(Reuters) – Egypt opened its border with the Gaza Strip on Tuesday, letting Palestinians cross until further notice amid a storm of international criticism of Israel’s blockade of the enclave, officials in Egypt and Gaza said.
The move, urged by the Palestinian Islamist movement Hamas against whom the embargo has been directed, prompted dozens of people to race to the crossing point in the southern Gaza Strip town of Rafah, though the gates appeared still to be closed.
It is the only point on Gaza’s borders that is not fully controlled by Israel. Cairo, coordinating with Israel, has opened it only sparingly since Hamas Islamists, who are allied to Egypt’s opposition, seized control of Gaza three years ago.
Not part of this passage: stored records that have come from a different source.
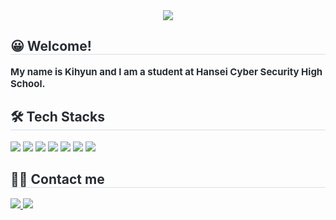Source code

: <div align= "center">
    <img src="https://capsule-render.vercel.app/api?type=soft&color=000000&height=80&text=v(%20^_^%20)v&animation=blinking&fontColor=ffffff&fontSize=50" />
    </div>
    <div style="text-align: left;"> 
    <h2 style="border-bottom: 1px solid #d8dee4; color: #282d33;"> 😀 Welcome! </h2>  
    <div style="font-weight: 700; font-size: 15px; text-align: left; color: #282d33;"><b> My name is Kihyun and I am a student at Hansei Cyber ​​Security High School. </b></div> 
    </div>
    <div style="text-align: left;">
    <h2 style="border-bottom: 1px solid #d8dee4; color: #282d33;"> 🛠️ Tech Stacks </h2>
    <div style="margin: ; text-align: left;" "text-align: left;"> <img src="https://img.shields.io/badge/Flask-000000?style=flat-square&logo=Flask&logoColor=white">
          <img src="https://img.shields.io/badge/HTML5-E34F26?style=flat-square&logo=HTML5&logoColor=white">
          <img src="https://img.shields.io/badge/Javascript-F7DF1E?style=flat-square&logo=Javascript&logoColor=white">
          <img src="https://img.shields.io/badge/MySQL-4479A1?style=flat-square&logo=MySQL&logoColor=white">
          <img src="https://img.shields.io/badge/Python-3776AB?style=flat-square&logo=Python&logoColor=white">
          <img src="https://img.shields.io/badge/CSS3-1572B6?style=flat-square&logo=CSS3&logoColor=white">
          <img src="https://img.shields.io/badge/React-61DAFB?style=flat-square&logo=React&logoColor=white">
          </div>
    </div>
    <div style="text-align: left;">
    <h2 style="border-bottom: 1px solid #d8dee4; color: #282d33;"> 🧑‍💻 Contact me </h2> 
    <div style="text-align: left;"> <a href=https://www.instagram.com/iamkwonkihyun/> <img src="https://img.shields.io/badge/Instagram-E4405F?style=flat-square&logo=Instagram&logoColor=white&link=https://www.instagram.com/iamkwonkihyun/"> </a>
         <a href=mailto:00dihyun@gmail.com> <img src="https://img.shields.io/badge/Gmail-EA4335?style=flat-square&logo=Gmail&logoColor=white&link=mailto:iamkwonkihyun@gmail.com"> </a>
          </div>  <br> 
    <div style="text-align: left;">  </div> 
    </div>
A permanent opening of the crossing, which lies above a stretch of desert frontier riddled by hundreds of smuggling tunnels, would be a major boost for Hamas and a blow to efforts by Israel and its Western allies to cripple the Islamists.
The Interior Ministry run by Hamas since it seized control of the Gaza Strip from Palestinian President Mahmoud Abbas in June 2007 said in a statement: “Rafah crossing is open every day from 9 a.m. (0600 GMT) to 7 p.m.” Since Hamas took over, Egypt has opened the crossing only sporadically and with restrictions.
An Egyptian security source told Reuters: “Egypt opened its border with the Gaza Strip on Tuesday to allow humanitarian and medical aid to enter the Strip.
“The border will remain open for an unlimited time,” the source said, letting Palestinians enter and leave Egypt.
Aid convoys, to which Egypt has in the past allowed only limited access, would be allowed to use the crossing, subject to following Cairo’s limitation that only food and medical supplies be transported.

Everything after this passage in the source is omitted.